Early Celecoxib use in Patients with Traumatic Brain Injury

Debarati Bhanja; David R Hallan; Jacob Staub; Elias Rizk; Joseph Christopher Zacko

doi:10.1007/s12028-023-01827-w

Early Celecoxib use in Patients with Traumatic Brain Injury

Neurocrit Care. 2023 Sep 13. doi: 10.1007/s12028-023-01827-w. Online ahead of print.

Authors

Debarati Bhanja¹, David R Hallan², Jacob Staub¹, Elias Rizk¹, Joseph Christopher Zacko¹

Affiliations

¹ Department of Neurosurgery, Penn State Health Milton S. Hershey Medical Center, Hershey, PA, 17033, USA.
² Department of Neurosurgery, Penn State Health Milton S. Hershey Medical Center, Hershey, PA, 17033, USA. dhallan@pennstatehealth.psu.edu.

PMID: 37704936
DOI: 10.1007/s12028-023-01827-w

Abstract

Background: Traumatic brain injury (TBI) can cause rapid brain inflammation. There is debate over the safety and efficacy of anti-inflammatory agents in its treatment. With a particular focus on cyclooxygenase 2 (COX2) selective inhibition, we sought to determine the impact of celecoxib versus no celecoxib treatment on outcomes in patients with TBI and compare these with outcomes associated with nonselective COX inhibition (ibuprofen) and corticosteroid (dexamethasone) treatment.

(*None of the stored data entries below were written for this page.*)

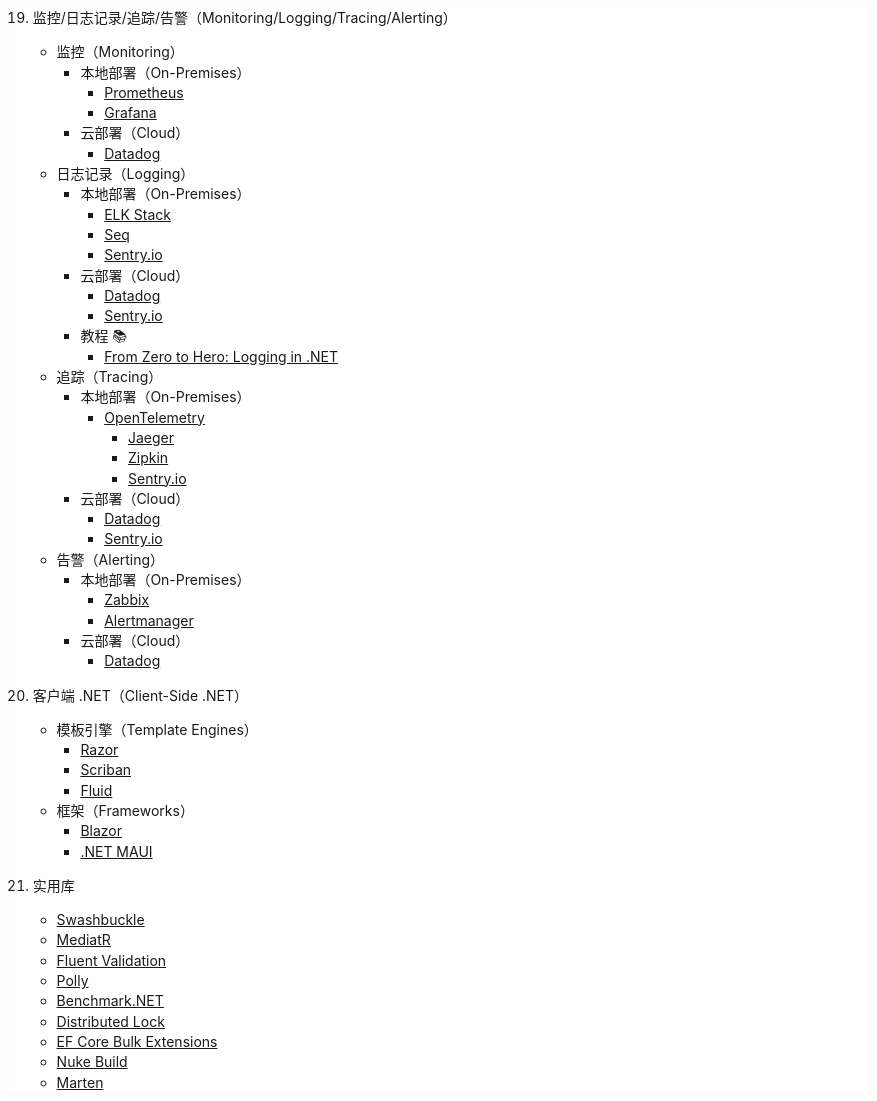 19. 监控/日志记录/追踪/告警（Monitoring/Logging/Tracing/Alerting）

    - 监控（Monitoring）
      - 本地部署（On-Premises）
        - [Prometheus](https://github.com/prometheus/prometheus)
        - [Grafana](https://github.com/grafana/grafana)
      - 云部署（Cloud）
        - [Datadog](https://www.datadoghq.com)
    - 日志记录（Logging）
      - 本地部署（On-Premises）
        - [ELK Stack](https://www.elastic.co/what-is/elk-stack)
        - [Seq](https://datalust.co/seq)
        - [Sentry.io](https://sentry.io/welcome/)
      - 云部署（Cloud）
        - [Datadog](https://docs.datadoghq.com/logs)
        - [Sentry.io](https://sentry.io/welcome/)
      - 教程 📚
        - [From Zero to Hero: Logging in .NET](https://dometrain.com/course/from-zero-to-hero-logging-in-dotnet/?affcode=1115529_alq6yoqt)
    - 追踪（Tracing）
      - 本地部署（On-Premises）
        - [OpenTelemetry](https://github.com/open-telemetry/opentelemetry-dotnet)
          - [Jaeger](https://github.com/jaegertracing/jaeger)
          - [Zipkin](https://github.com/openzipkin/zipkin)
          - [Sentry.io](https://sentry.io/welcome/)
      - 云部署（Cloud）
        - [Datadog](https://docs.datadoghq.com/tracing)
        - [Sentry.io](https://sentry.io/welcome/)
    - 告警（Alerting）
      - 本地部署（On-Premises）
        - [Zabbix](https://www.zabbix.com)
        - [Alertmanager](https://github.com/prometheus/alertmanager)
      - 云部署（Cloud）
        - [Datadog](https://docs.datadoghq.com/monitors)

20. 客户端 .NET（Client-Side .NET）

    - 模板引擎（Template Engines）
      - [Razor](https://docs.microsoft.com/aspnet/core/mvc/views/razor)
      - [Scriban](https://github.com/lunet-io/scriban)
      - [Fluid](https://github.com/sebastienros/fluid)
    - 框架（Frameworks）
      - [Blazor](https://dotnet.microsoft.com/apps/aspnet/web-apps/blazor)
      - [.NET MAUI](https://github.com/dotnet/maui)

21. 实用库

    - [Swashbuckle](https://github.com/domaindrivendev/Swashbuckle.AspNetCore)
    - [MediatR](https://github.com/jbogard/MediatR)
    - [Fluent Validation](https://github.com/JeremySkinner/FluentValidation)
    - [Polly](https://github.com/App-vNext/Polly)
    - [Benchmark.NET](https://github.com/dotnet/BenchmarkDotNet)
    - [Distributed Lock](https://github.com/madelson/DistributedLock)
    - [EF Core Bulk Extensions](https://github.com/borisdj/EFCore.BulkExtensions)
    - [Nuke Build](https://github.com/nuke-build/nuke)
    - [Marten](https://github.com/JasperFx/marten)
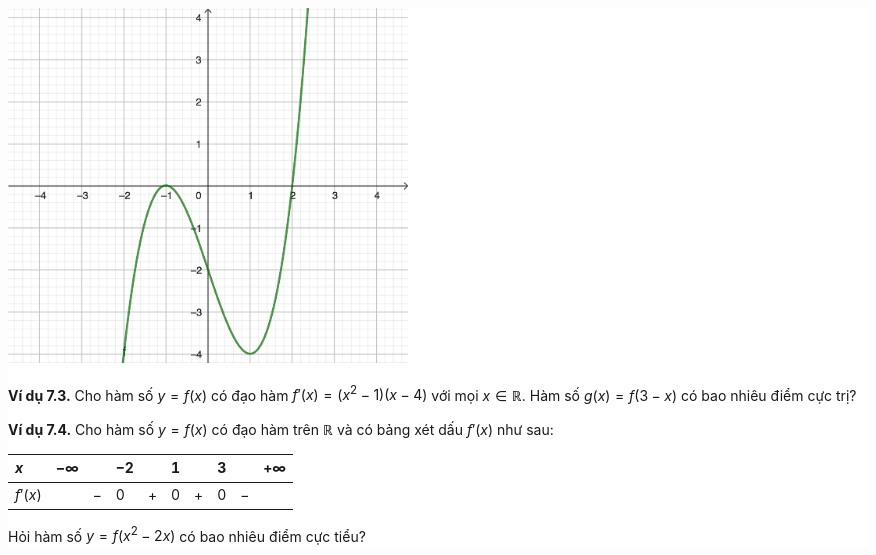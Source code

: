 <img src="2025-08-27-19-14-31.png"  width="400">

**Ví dụ 7.3.**
Cho hàm số $y = f(x)$ có đạo hàm $f'(x) = (x^2 - 1)(x - 4)$ với mọi $x \in \mathbb{R}$. Hàm số $g(x) = f(3-x)$ có bao nhiêu điểm cực trị?

**Ví dụ 7.4.**
Cho hàm số $y = f(x)$ có đạo hàm trên $\mathbb{R}$ và có bảng xét dấu $f'(x)$ như sau:

| $x$       | $-\infty$ | | $-2$ | | $1$  | | $3$   |  | $+\infty$|
| :-------- | :-------- | :---- | :---- | :---- | :-------- |---|---|---|---|
| $f'(x)$   |           | $-$   | $0$   | $+$   | $0$   | $+$   | $0$   | $-$       |

Hỏi hàm số $y = f(x^2 - 2x)$ có bao nhiêu điểm cực tiểu?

Methods: This retrospective cohort study used TriNetX, a large publicly available global health research network, to gather clinical data extracted from the electronic medical records. Using International Classification of Diseases, Tenth Revision and pharmacy codes, we identified patients with TBI who were and were not treated with celecoxib, ibuprofen, and dexamethasone. Analysis was performed on propensity-matched and unmatched cohorts, which were matched on demographics, comorbidities, and neurological injuries. Our primary end point was 1-year survival. Secondary end points were ventilator and tracheostomy dependence, gastrostomy tube placement, seizures, and craniotomy.

Results: After propensity score matching, a total of 1443 patients were identified in both the celecoxib and no celecoxib cohorts. Ninety-two (6.4%) patients in the celecoxib cohort died within 1 year following TBI versus 145 (10.0%) in the no celecoxib cohort (odds ratio 0.61; 95% confidence interval 0.46-0.80; p = 0.0003). The 1-year survival rate was 96.1% in the celecoxib cohort versus 93.1% in the no celecoxib cohort (p < 0.0001). At the end of the 1-year period, celecoxib was associated with significantly lower gastrostomy tube dependence (p = 0.017), seizure activity (p = 0.027), and myocardial infarction (p = 0.021) compared with the control cohort. Ibuprofen was also associated with higher 1-year survival probability and lower rates of post-TBI complications. Dexamethasone was broadly associated with higher morbidity but was associated with higher 1-year survival probability compared with the no dexamethasone cohort.

Conclusions: Early celecoxib and ibuprofen use within 5 days post TBI was associated with higher 1-year survival probabilities and fewer complications. With emerging yet controversial preclinical evidence to suggest that COX inhibition improves TBI outcomes, this population-level study offers suggestive support for these drugs' clinical benefit, which should be pursued in prospective clinical studies.

Keywords: Celecoxib; Mortality rate; Neurosurgery; Outcomes; Survival; Traumatic brain injury.